Deep clean vs routine clean: where's the line?
This is the question that trips up almost every new cleaning business owner. A client asks for baseboards wiped, walls spot-cleaned, and vents done — and you're left wondering whether that's part of the deep clean or something extra. Here's the simplest way to think about it.
A routine clean (also called maintenance or recurring) keeps an already-clean home looking good. A deep clean tackles everything that gets skipped week to week — the buildup, the edges, the reachable-but-ignored surfaces. A move-out clean behaves more like an empty-home project than a regular visit.
| Task | Routine | Deep clean |
|---|---|---|
| Dusting reachable surfaces | Included | Included |
| Vacuum & mop floors | Included | Included |
| Bathroom & kitchen reset | Included | Included |
| Baseboards | — | Included |
| Wall spot-cleaning | — | Included |
| Vents & ceiling fans | — | Included |
| Grout, edges, trim, window tracks | — | Included |
| Behind / under furniture | — | Included |
| Inside oven | — | Add-on |
| Inside fridge | — | Add-on |
| Interior windows (full) | — | Add-on |
| Carpet shampoo | — | Add-on |
Add-ons you should always charge separately
The fastest way to lose money is to quietly fold high-effort tasks into your base rate. Keep these as visible line items. It protects your base price and makes upselling feel natural instead of pushy.

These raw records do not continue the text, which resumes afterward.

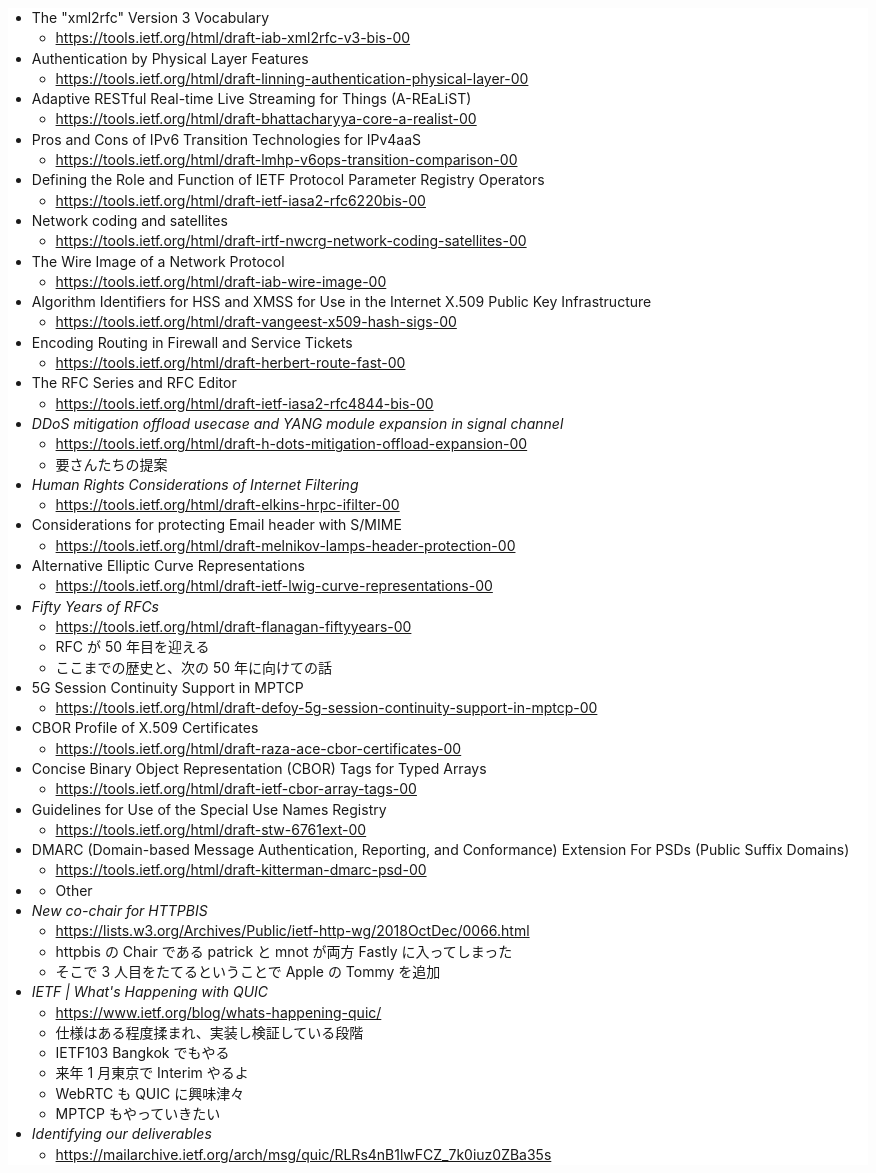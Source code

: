   - The "xml2rfc" Version 3 Vocabulary
    - <https://tools.ietf.org/html/draft-iab-xml2rfc-v3-bis-00>
  - Authentication by Physical Layer Features
    - <https://tools.ietf.org/html/draft-linning-authentication-physical-layer-00>
  - Adaptive RESTful Real-time Live Streaming for Things (A-REaLiST)
    - <https://tools.ietf.org/html/draft-bhattacharyya-core-a-realist-00>
  - Pros and Cons of IPv6 Transition Technologies for IPv4aaS
    - <https://tools.ietf.org/html/draft-lmhp-v6ops-transition-comparison-00>
  - Defining the Role and Function of IETF Protocol Parameter Registry Operators
    - <https://tools.ietf.org/html/draft-ietf-iasa2-rfc6220bis-00>
  - Network coding and satellites
    - <https://tools.ietf.org/html/draft-irtf-nwcrg-network-coding-satellites-00>
  - The Wire Image of a Network Protocol
    - <https://tools.ietf.org/html/draft-iab-wire-image-00>
  - Algorithm Identifiers for HSS and XMSS for Use in the Internet X.509 Public Key Infrastructure
    - <https://tools.ietf.org/html/draft-vangeest-x509-hash-sigs-00>
  - Encoding Routing in Firewall and Service Tickets
    - <https://tools.ietf.org/html/draft-herbert-route-fast-00>
  - The RFC Series and RFC Editor
    - <https://tools.ietf.org/html/draft-ietf-iasa2-rfc4844-bis-00>
  - *DDoS mitigation offload usecase and YANG module expansion in signal channel*
    - <https://tools.ietf.org/html/draft-h-dots-mitigation-offload-expansion-00>
    - 要さんたちの提案
  - *Human Rights Considerations of Internet Filtering*
    - <https://tools.ietf.org/html/draft-elkins-hrpc-ifilter-00>
  - Considerations for protecting Email header with S/MIME
    - <https://tools.ietf.org/html/draft-melnikov-lamps-header-protection-00>
  - Alternative Elliptic Curve Representations
    - <https://tools.ietf.org/html/draft-ietf-lwig-curve-representations-00>
  - *Fifty Years of RFCs*
    - <https://tools.ietf.org/html/draft-flanagan-fiftyyears-00>
    - RFC が 50 年目を迎える
    - ここまでの歴史と、次の 50 年に向けての話
  - 5G Session Continuity Support in MPTCP
    - <https://tools.ietf.org/html/draft-defoy-5g-session-continuity-support-in-mptcp-00>
  - CBOR Profile of X.509 Certificates
    - <https://tools.ietf.org/html/draft-raza-ace-cbor-certificates-00>
  - Concise Binary Object Representation (CBOR) Tags for Typed Arrays
    - <https://tools.ietf.org/html/draft-ietf-cbor-array-tags-00>
  - Guidelines for Use of the Special Use Names Registry
    - <https://tools.ietf.org/html/draft-stw-6761ext-00>
  - DMARC (Domain-based Message Authentication, Reporting, and Conformance) Extension For PSDs (Public Suffix Domains)
    - <https://tools.ietf.org/html/draft-kitterman-dmarc-psd-00>
  - * Other
  - *New co-chair for HTTPBIS*
    - <https://lists.w3.org/Archives/Public/ietf-http-wg/2018OctDec/0066.html>
    - httpbis の Chair である patrick と mnot が両方 Fastly に入ってしまった
    - そこで 3 人目をたてるということで Apple の Tommy を追加
  - *IETF | What's Happening with QUIC*
    - <https://www.ietf.org/blog/whats-happening-quic/>
    - 仕様はある程度揉まれ、実装し検証している段階
    - IETF103 Bangkok でもやる
    - 来年 1 月東京で Interim やるよ
    - WebRTC も QUIC に興味津々
    - MPTCP もやっていきたい
  - *Identifying our deliverables*
    - <https://mailarchive.ietf.org/arch/msg/quic/RLRs4nB1lwFCZ_7k0iuz0ZBa35s>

- Inside oven — roughly $25–$50 (€25–€45). High effort, low frequency.
- Inside fridge — roughly $20–$40 (€20–€35).
- Interior windows — priced per window or per home, depending on count.
- Carpet shampoo — often around $0.18/sq ft or a flat per-room rate.

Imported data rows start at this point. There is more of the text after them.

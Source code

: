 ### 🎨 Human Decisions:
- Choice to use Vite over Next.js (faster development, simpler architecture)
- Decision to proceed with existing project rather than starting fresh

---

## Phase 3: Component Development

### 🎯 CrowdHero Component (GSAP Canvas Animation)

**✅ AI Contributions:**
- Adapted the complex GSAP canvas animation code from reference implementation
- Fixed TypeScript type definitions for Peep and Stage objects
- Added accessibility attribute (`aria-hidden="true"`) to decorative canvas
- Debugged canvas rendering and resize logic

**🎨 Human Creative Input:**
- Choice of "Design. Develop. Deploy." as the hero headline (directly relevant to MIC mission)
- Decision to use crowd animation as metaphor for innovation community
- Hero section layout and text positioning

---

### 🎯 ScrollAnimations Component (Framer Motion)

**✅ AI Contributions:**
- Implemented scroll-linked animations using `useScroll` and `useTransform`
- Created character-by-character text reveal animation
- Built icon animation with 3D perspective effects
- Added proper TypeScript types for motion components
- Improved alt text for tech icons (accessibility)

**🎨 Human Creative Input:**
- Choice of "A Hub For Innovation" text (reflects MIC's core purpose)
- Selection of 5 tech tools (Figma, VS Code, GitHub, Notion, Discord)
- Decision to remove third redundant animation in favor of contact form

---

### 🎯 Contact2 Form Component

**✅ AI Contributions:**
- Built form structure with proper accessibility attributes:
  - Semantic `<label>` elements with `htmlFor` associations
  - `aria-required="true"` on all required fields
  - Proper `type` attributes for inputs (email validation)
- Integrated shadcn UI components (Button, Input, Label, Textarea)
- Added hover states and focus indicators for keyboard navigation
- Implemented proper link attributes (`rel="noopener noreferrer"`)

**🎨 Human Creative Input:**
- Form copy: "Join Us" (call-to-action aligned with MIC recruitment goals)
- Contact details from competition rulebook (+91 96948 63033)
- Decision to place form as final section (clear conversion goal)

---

- Wall washing (full, not spot) — when walls need real scrubbing, not a wipe.
How to actually price a job: 3 methods
There's no single "right" number — but there are three reliable methods. Most experienced owners blend them rather than relying on one.
1. By room count (fastest)
Assign a rate per bedroom and per bathroom, then add a base for the kitchen and living areas. Simple and quick for quotes over the phone, but it ignores condition.
2. By square footage (standardized)
Typical rates run about $0.10–$0.17/sq ft for routine and $0.11–$0.30/sq ft for deep cleans. Good for consistency across homes, but a clean 1,500 sq ft home and a filthy one shouldn't cost the same.
3. By estimated labor hours (most accurate)
Estimate how long the job takes, multiply by your target hourly rate per cleaner, then add supplies and profit. This is the method that actually protects your margin — the other two are shortcuts that should land near this number.
A real example: 3 bed / 2 bath, ~1,100 sq ft
Say a client wants a first-time deep clean with baseboards, wall wiping, and vents. Those are all standard deep-clean tasks, so they don't need to be add-ons. Across 2026 US market data, a job like this typically lands in the $250–$320 range, with published rates from real cleaning businesses for a comparable 3-bed home sitting right around $315 for roughly 3.5 hours of work.
If the same client also wanted the inside of the oven and fridge done, you'd add those as two separate lines (about $25–$50 and $20–$40) on top of the base — bringing the quote to roughly $300–$400 without ever discounting your core work.
5 pricing mistakes new owners make
- Racing to the bottom. Lowballing attracts price-sensitive clients who leave the moment someone cheaper appears. Compete on quality.
- Pricing the first clean like a recurring one. First-time and deep cleans should be 1.5–2× a routine visit.
- Burying add-ons. Folding oven/fridge/windows into the base rate silently destroys your hourly earnings.
- Quoting by size alone. Condition drives labor time more than square footage does.
- Never raising rates. Build a price review into your calendar — most early-stage owners go too long without one.